**Required work:**
How many lines in the listing include the string "link"? Reply with the number alone.

╔══

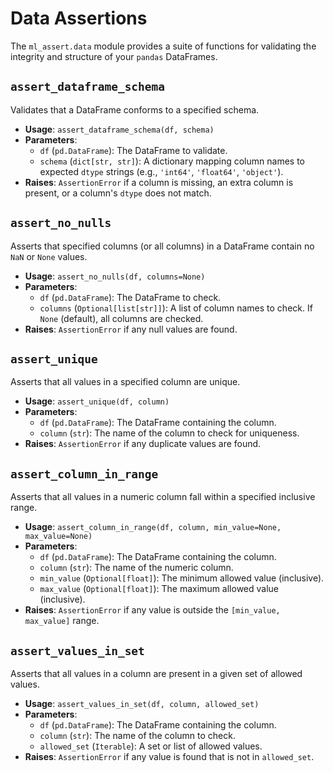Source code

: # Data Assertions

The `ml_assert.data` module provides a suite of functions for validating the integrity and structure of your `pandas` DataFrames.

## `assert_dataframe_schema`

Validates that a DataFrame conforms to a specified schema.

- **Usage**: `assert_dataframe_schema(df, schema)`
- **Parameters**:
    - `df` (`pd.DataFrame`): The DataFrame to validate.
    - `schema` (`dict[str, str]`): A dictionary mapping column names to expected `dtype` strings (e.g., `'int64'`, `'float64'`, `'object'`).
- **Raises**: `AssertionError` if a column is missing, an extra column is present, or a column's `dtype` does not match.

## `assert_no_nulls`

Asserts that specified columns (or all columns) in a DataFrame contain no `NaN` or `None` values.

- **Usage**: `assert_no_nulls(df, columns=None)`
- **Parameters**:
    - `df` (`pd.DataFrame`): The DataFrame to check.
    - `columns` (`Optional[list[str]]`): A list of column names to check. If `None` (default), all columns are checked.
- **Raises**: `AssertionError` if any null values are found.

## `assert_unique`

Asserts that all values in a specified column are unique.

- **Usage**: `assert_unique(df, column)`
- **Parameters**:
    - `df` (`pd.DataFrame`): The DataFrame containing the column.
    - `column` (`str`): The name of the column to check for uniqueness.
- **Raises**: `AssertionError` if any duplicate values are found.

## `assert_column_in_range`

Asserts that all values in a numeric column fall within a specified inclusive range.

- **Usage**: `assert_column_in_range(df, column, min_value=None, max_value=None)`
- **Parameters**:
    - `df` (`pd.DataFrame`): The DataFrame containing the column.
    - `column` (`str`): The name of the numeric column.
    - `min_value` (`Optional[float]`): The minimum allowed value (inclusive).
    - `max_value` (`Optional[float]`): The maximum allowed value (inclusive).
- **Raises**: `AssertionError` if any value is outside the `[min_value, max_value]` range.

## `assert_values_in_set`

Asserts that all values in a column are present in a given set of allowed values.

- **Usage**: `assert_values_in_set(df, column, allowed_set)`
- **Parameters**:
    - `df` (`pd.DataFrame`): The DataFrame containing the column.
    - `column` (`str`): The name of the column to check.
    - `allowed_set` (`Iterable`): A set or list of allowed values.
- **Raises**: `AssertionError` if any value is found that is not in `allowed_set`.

╚══
╔══

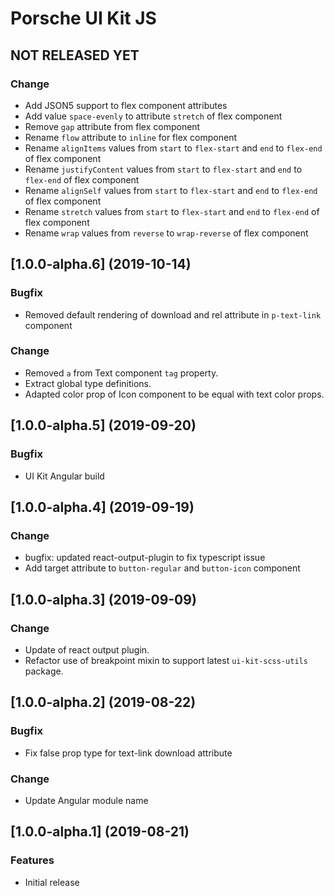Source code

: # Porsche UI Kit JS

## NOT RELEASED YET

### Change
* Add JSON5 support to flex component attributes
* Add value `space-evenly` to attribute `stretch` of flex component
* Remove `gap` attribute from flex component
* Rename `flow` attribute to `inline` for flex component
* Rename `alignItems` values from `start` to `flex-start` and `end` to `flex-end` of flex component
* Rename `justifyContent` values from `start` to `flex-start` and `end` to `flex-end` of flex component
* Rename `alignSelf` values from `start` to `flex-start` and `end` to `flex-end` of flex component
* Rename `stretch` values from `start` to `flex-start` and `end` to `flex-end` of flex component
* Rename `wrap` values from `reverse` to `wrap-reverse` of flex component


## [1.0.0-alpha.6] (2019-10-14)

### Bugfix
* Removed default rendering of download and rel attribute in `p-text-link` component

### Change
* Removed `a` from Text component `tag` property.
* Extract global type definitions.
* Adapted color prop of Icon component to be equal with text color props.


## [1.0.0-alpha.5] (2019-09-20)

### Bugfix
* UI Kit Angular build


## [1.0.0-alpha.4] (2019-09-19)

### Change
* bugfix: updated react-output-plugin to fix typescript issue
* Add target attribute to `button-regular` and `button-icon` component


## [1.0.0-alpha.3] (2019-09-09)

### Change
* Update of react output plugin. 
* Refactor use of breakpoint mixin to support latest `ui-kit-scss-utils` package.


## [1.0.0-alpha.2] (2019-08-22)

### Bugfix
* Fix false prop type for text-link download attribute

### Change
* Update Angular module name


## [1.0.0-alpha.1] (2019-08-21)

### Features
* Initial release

╚══

**Response below:**
2